Вместо привета Олелько пхнул Юрася в плечо:

— Глядь, как меня дядько Филин отделал!

— Знатно приложил, — согласился Юрась.

— Я того дня зайца с лесу принёс, мамка его в чугуне затушила с брюквой. Сели вечерять нынче, дядько кусок, мамка кусок, Пузырь кусище ухватил, даром, что самый малый, а как Калинка за зайчатиной потянулась, Филин ей ложкой по лбу — бац, мол не лезь пока старшие не наелись. Ему что, она ему не родная. Так мне обидно стало. Полез за мясом, Филин и меня по лбу…

— Вот базыга! — Юрась терпеть не мог Олелькова отчима за жадность и по-бабьему склочный нрав.





— Мамка встряла, мол поласковей бы ты с ребятками, он и ей оплеуху отвесил, — у Олелько выражение лица сделалось виноватым, — я его не сильно ударил, кто же знал, что зуб выскочит.
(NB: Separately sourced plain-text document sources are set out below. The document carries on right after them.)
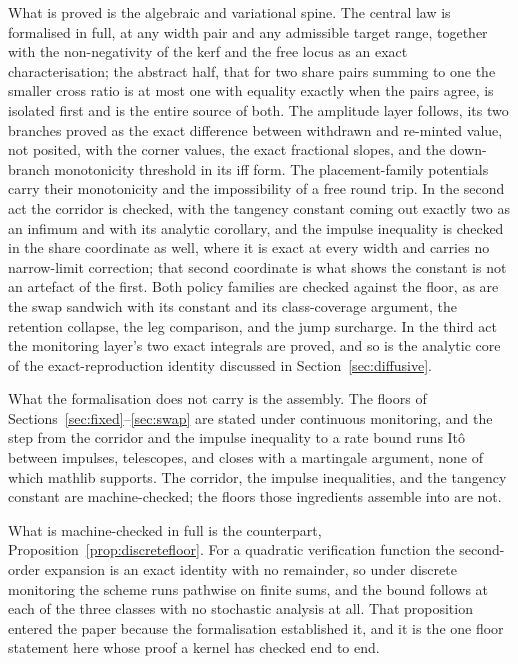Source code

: \documentclass[11pt,a4paper]{article}
\theoremstyle{definition}
\theoremstyle{plain}
\theoremstyle{remark}
\begin{document}
What is proved is the algebraic and variational spine. The central law is formalised in full, at any width pair and any admissible target range, together with the non-negativity of 
the kerf and the free locus as an exact characterisation; the abstract half, that for two share pairs summing to one the smaller cross ratio is at most one with equality exactly 
when the pairs agree, is isolated first and is the entire source of both. The amplitude layer follows, its two branches proved as the exact difference between withdrawn and 
re-minted value, not posited, with the corner values, the exact fractional slopes, and the down-branch monotonicity threshold in its iff form. The placement-family potentials 
carry their monotonicity and the impossibility of a free round trip. In the second act the corridor is checked, with the tangency constant coming out exactly two as an infimum 
and with its analytic corollary, and the impulse inequality is checked in the share coordinate as well, where it is exact at every width and carries no narrow-limit correction; 
that second coordinate is what shows the constant is not an artefact of the first. Both policy families are checked against the floor, as are the swap sandwich with its constant 
and its class-coverage argument, the retention collapse, the leg comparison, and the jump surcharge. In the third act the monitoring layer's two exact integrals are proved, and 
so is the analytic core of the exact-reproduction identity discussed in Section~\ref{sec:diffusive}.

What the formalisation does not carry is the assembly. The floors of Sections~\ref{sec:fixed}--\ref{sec:swap} are stated under continuous monitoring, and the step from the corridor 
and the impulse inequality to a rate bound runs It\^o between impulses, telescopes, and closes with a martingale argument, none of which mathlib supports. The corridor, the impulse 
inequalities, and the tangency constant are machine-checked; the floors those ingredients assemble into are not.

What is machine-checked in full is the counterpart, Proposition~\ref{prop:discretefloor}. For a quadratic verification function the second-order expansion is an exact identity 
with no remainder, so under discrete monitoring the scheme runs pathwise on finite sums, and the bound follows at each of the three classes with no stochastic analysis at all. 
That proposition entered the paper because the formalisation established it, and it is the one floor statement here whose proof a kernel has checked end to end.
\end{document}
Он за нож, я за кочергу. Тут мамка между нами кинулась…

— Делиться вам надо! — рассудительно сказал Юрась, — двум кобелям в одной будке не место.

— Да ну его! — отмахнулся Олелько, — пусть подавится! Не хочу я до скончания дней в земле копаться, за плугом ходить. Помнишь, княжич Брячислав с малой дружиною в наших краях охотились, меня в проводники взяли — так сам княжич обещал, что возьмёт меня в детские за то, что ловкий да храбрый и стреляю не хуже гридней. Вот…

Олелько продемонстрировал перевитый оленьими жилами лук, затем показал кинжал с пожелтевшей от времени костяной ручкой и похлопал себя по кафтану с кожаными нашивками на груди:

— Забрал всю справу отцову. Переночую в овине, а там по тропкам на тракт выберусь, пока не раскисло всё. И в Ршу, в дружину проситься буду. Попрощаться зашёл.

За забором насмешливо затрещала сорока. Вот, значит, как дела складываются… Олелько по-своему понял молчание приятеля:

— Не грусти зря! Трёх зим не минет — приеду в Востраву вас навестить, Филина приструнить — на своём коне, в шеломе да кольчуге. Вот увидишь — славный витязь из меня будет!

— Не об том дело… Скажи, Олелько, я тебе друг?

— Конечно! Друг, почитай братец названый. Побрататься что ли хочешь перед дорогой?